Deng Lang, Lu Kongjie, Hu Huanhuan
Huzhou Central Hospital, Fifth School of Clinical Medicine of Zhejiang Chinese Medical University, Huzhou, China.
Huzhou Central Hospital, Affiliated Central Hospital of Huzhou University, Huzhou, China.
PLoS One. 2025 Sep 12;20(9):e0330377. doi: 10.1371/journal.pone.0330377. eCollection 2025.
Coronary Heart Disease (CHD) is one of the major burdens of cardiovascular diseases worldwide. Traditional diagnostic methods, such as coronary angiography and electrocardiogram, face challenges including high costs, subjectivity, and high misdiagnosis rates. To address these issues, this study proposes a prediction framework for CHD based on the LightGBM algorithm, aiming to improve the accuracy and interpretability of CHD risk prediction.
This study utilized three publicly available datasets: BRFSS_2015, Framingham, and Z-Alizadeh Sani. The BRFSS_2015 dataset was used for model training, while the Framingham and Z-Alizadeh Sani datasets were employed for validation. Data preprocessing included cleaning, feature engineering, and handling missing values. The LightGBM model was selected for its efficiency and performance, and SHAP (SHapley Additive exPlanations) values were used to enhance model interpretability. Model performance was evaluated using metrics such as accuracy, precision, recall, F1-score, and AUROC. A CHD scoring system was developed based on the model's predictions to assist clinicians in risk assessment.
The LightGBM model demonstrated excellent performance, achieving an accuracy of 90.60% and an AUROC of 81.06% on the BRFSS_2015 dataset. After parameter tuning, the model's accuracy improved to 90.61%, and the AUROC increased to 81.11%. On the Framingham dataset, the accuracy improved from 83.96% to 85.26%, and the AUROC increased from 62.86% to 67.37%. On the Z-Alizadeh Sani dataset, the accuracy improved from 78.69% to 80.33%, and the precision increased from 74.40% to 76.36%.

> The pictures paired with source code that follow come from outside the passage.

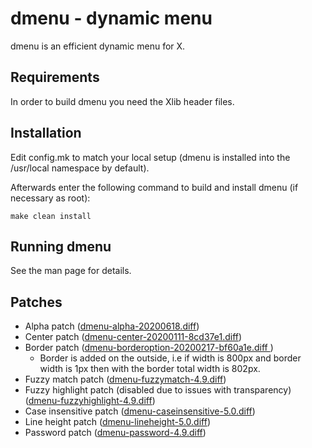 # dmenu - dynamic menu
dmenu is an efficient dynamic menu for X.


## Requirements
In order to build dmenu you need the Xlib header files.


## Installation
Edit config.mk to match your local setup (dmenu is installed into
the /usr/local namespace by default).

Afterwards enter the following command to build and install dmenu
(if necessary as root):

    make clean install

## Running dmenu
See the man page for details.

## Patches
- Alpha patch ([dmenu-alpha-20200618.diff](https://gist.github.com/oibind/d17b79025765f53e99716fb1ee780c88))
- Center patch ([dmenu-center-20200111-8cd37e1.diff](https://tools.suckless.org/dmenu/patches/center/))
- Border patch ([dmenu-borderoption-20200217-bf60a1e.diff ](https://tools.suckless.org/dmenu/patches/border/))
	- Border is added on the outside, i.e if width is 800px and border width is 1px then with the border total width is 802px.
- Fuzzy match patch ([dmenu-fuzzymatch-4.9.diff](https://tools.suckless.org/dmenu/patches/fuzzymatch/))
- Fuzzy highlight patch (disabled due to issues with transparency) ([dmenu-fuzzyhighlight-4.9.diff](https://tools.suckless.org/dmenu/patches/fuzzyhighlight/))
- Case insensitive patch ([dmenu-caseinsensitive-5.0.diff](https://tools.suckless.org/dmenu/patches/case-insensitive/))
- Line height patch ([dmenu-lineheight-5.0.diff](https://tools.suckless.org/dmenu/patches/line-height/))
- Password patch ([dmenu-password-4.9.diff](https://tools.suckless.org/dmenu/patches/password/))

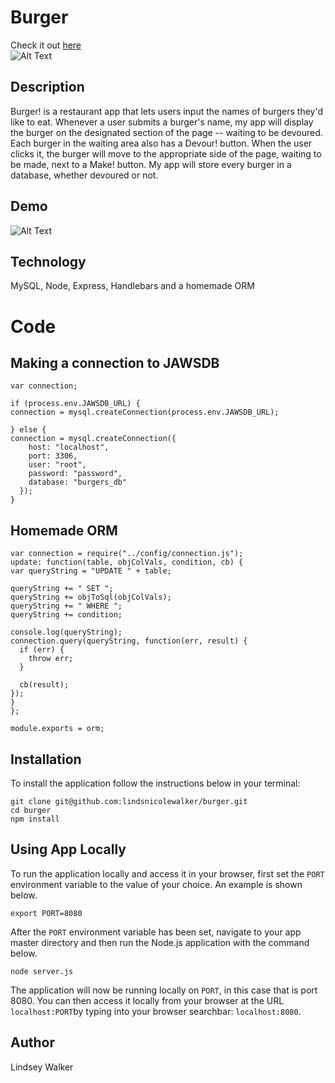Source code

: # Burger
Check it out [here](https://secret-beach-37555.herokuapp.com/)  
![Alt Text](https://media.giphy.com/media/4ZaY2DxKxUDRILkOKr/giphy.gif)


## Description
Burger! is a restaurant app that lets users input the names of burgers they'd like to eat.
Whenever a user submits a burger's name, my app will display the burger on the designated section of the page -- waiting to be devoured.
Each burger in the waiting area also has a Devour! button. When the user clicks it, the burger will move to the appropriate side of the page, waiting to be made, next to a Make! button.
My app will store every burger in a database, whether devoured or not.

## Demo
![Alt Text](https://media.giphy.com/media/OPf7sFAj7xPDl1QDLO/giphy.gif)

## Technology
MySQL, Node, Express, Handlebars and a homemade ORM 

# Code

## Making a connection to JAWSDB  
	var connection;

	if (process.env.JAWSDB_URL) {
    connection = mysql.createConnection(process.env.JAWSDB_URL);

	} else {
    connection = mysql.createConnection({
        host: "localhost",
        port: 3306,
        user: "root",
        password: "password",
        database: "burgers_db"
      });
	}

## Homemade ORM
	var connection = require("../config/connection.js");
	update: function(table, objColVals, condition, cb) {
    var queryString = "UPDATE " + table;

    queryString += " SET ";
    queryString += objToSql(objColVals);
    queryString += " WHERE ";
    queryString += condition;

    console.log(queryString);
    connection.query(queryString, function(err, result) {
      if (err) {
        throw err;
      }

      cb(result);
    });
  	}
	};

	module.exports = orm;


## Installation

To install the application follow the instructions below in your terminal:  

	git clone git@github.com:lindsnicolewalker/burger.git
	cd burger
	npm install
	
## Using App Locally

To run the application locally and access it in your browser, first set the `PORT` environment variable to the value of your choice. An example is shown below.

	export PORT=8080
	
After the `PORT` environment variable has been set, navigate to your app master directory and then run the Node.js application with the command below.

	node server.js

The application will now be running locally on `PORT`, in this case that is port 8080. You can then access it locally from your browser at the URL `localhost:PORT`by typing into your browser searchbar: `localhost:8080`.


## Author
Lindsey Walker

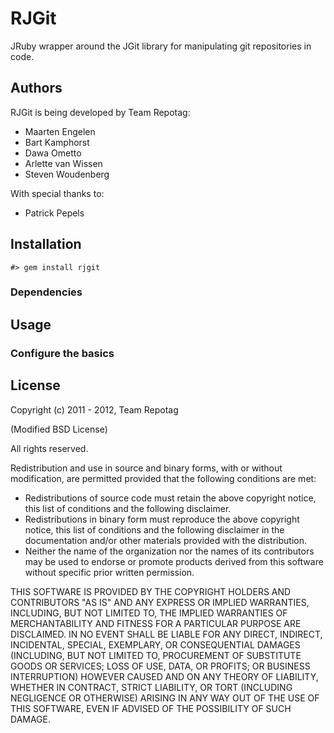 # RJGit

JRuby wrapper around the JGit library for manipulating git repositories in code.

## Authors

RJGit is being developed by Team Repotag:

* Maarten Engelen
* Bart Kamphorst 
* Dawa Ometto 
* Arlette van Wissen
* Steven Woudenberg

With special thanks to: 
* Patrick Pepels 

## Installation
	#> gem install rjgit

### Dependencies 

## Usage

### Configure the basics

## License

Copyright (c) 2011 - 2012, Team Repotag

(Modified BSD License)

All rights reserved.

Redistribution and use in source and binary forms, with or without
modification, are permitted provided that the following conditions are met:

* Redistributions of source code must retain the above copyright
  notice, this list of conditions and the following disclaimer.
* Redistributions in binary form must reproduce the above copyright
  notice, this list of conditions and the following disclaimer in the
  documentation and/or other materials provided with the distribution.
* Neither the name of the organization nor the
  names of its contributors may be used to endorse or promote products
  derived from this software without specific prior written permission.

THIS SOFTWARE IS PROVIDED BY THE COPYRIGHT HOLDERS AND CONTRIBUTORS "AS IS" AND
ANY EXPRESS OR IMPLIED WARRANTIES, INCLUDING, BUT NOT LIMITED TO, THE IMPLIED
WARRANTIES OF MERCHANTABILITY AND FITNESS FOR A PARTICULAR PURPOSE ARE
DISCLAIMED. IN NO EVENT SHALL <COPYRIGHT HOLDER> BE LIABLE FOR ANY
DIRECT, INDIRECT, INCIDENTAL, SPECIAL, EXEMPLARY, OR CONSEQUENTIAL DAMAGES
(INCLUDING, BUT NOT LIMITED TO, PROCUREMENT OF SUBSTITUTE GOODS OR SERVICES;
LOSS OF USE, DATA, OR PROFITS; OR BUSINESS INTERRUPTION) HOWEVER CAUSED AND
ON ANY THEORY OF LIABILITY, WHETHER IN CONTRACT, STRICT LIABILITY, OR TORT
(INCLUDING NEGLIGENCE OR OTHERWISE) ARISING IN ANY WAY OUT OF THE USE OF THIS
SOFTWARE, EVEN IF ADVISED OF THE POSSIBILITY OF SUCH DAMAGE.
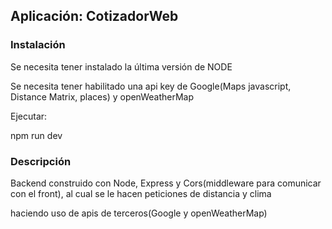 ## Aplicación: CotizadorWeb

### Instalación 

Se necesita tener instalado la última versión de NODE

Se necesita tener habilitado una api key de Google(Maps javascript, Distance Matrix, places) y openWeatherMap

Ejecutar: 

npm run dev

### Descripción

Backend construido con Node, Express y Cors(middleware para comunicar con el front), al cual se le hacen peticiones de distancia y clima

haciendo uso de apis de terceros(Google y openWeatherMap)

SHAP analysis revealed that age, smoking status, diabetes, hypertension, and high cholesterol were the most influential features in predicting CHD risk. The developed CHD scoring system provided a user-friendly tool for clinicians to assess patient risk levels effectively.
冠心病(CHD)是全球心血管疾病的主要负担之一。传统的诊断方法,如冠状动脉造影和心电图,面临着成本高、主观性强和误诊率高等挑战。为了解决这些问题,本研究提出了一种基于LightGBM算法的冠心病预测框架,旨在提高冠心病风险预测的准确性和可解释性。
本研究使用了三个公开可用的数据集:BRFSS_2015、弗雷明汉心脏研究数据集和Z-Alizadeh Sani数据集。BRFSS_2015数据集用于模型训练,而弗雷明汉心脏研究数据集和Z-Alizadeh Sani数据集用于验证。数据预处理包括清洗、特征工程和处理缺失值。选择LightGBM模型是因为其效率和性能,并使用SHAP(SHapley值加法解释)值来增强模型的可解释性。使用准确率、精确率、召回率、F1分数和AUROC等指标评估模型性能。基于模型预测开发了冠心病评分系统,以协助临床医生进行风险评估。
LightGBM模型表现出色,在BRFSS_2015数据集上的准确率达到90.60%,AUROC为81.06%。经过参数调整后,模型的准确率提高到90.61%,AUROC增加到81.11%。在弗雷明汉心脏研究数据集上,准确率从83.96%提高到85.26%,AUROC从62.86%增加到67.37%。在Z-Alizadeh Sani数据集上,准确率从78.69%提高到80.33%,精确率从74.40%提高到76.36%。
SHAP分析表明,年龄、吸烟状况、糖尿病、高血压和高胆固醇是预测冠心病风险最具影响力的特征。开发的冠心病评分系统为临床医生提供了一个用户友好的工具,以有效地评估患者的风险水平。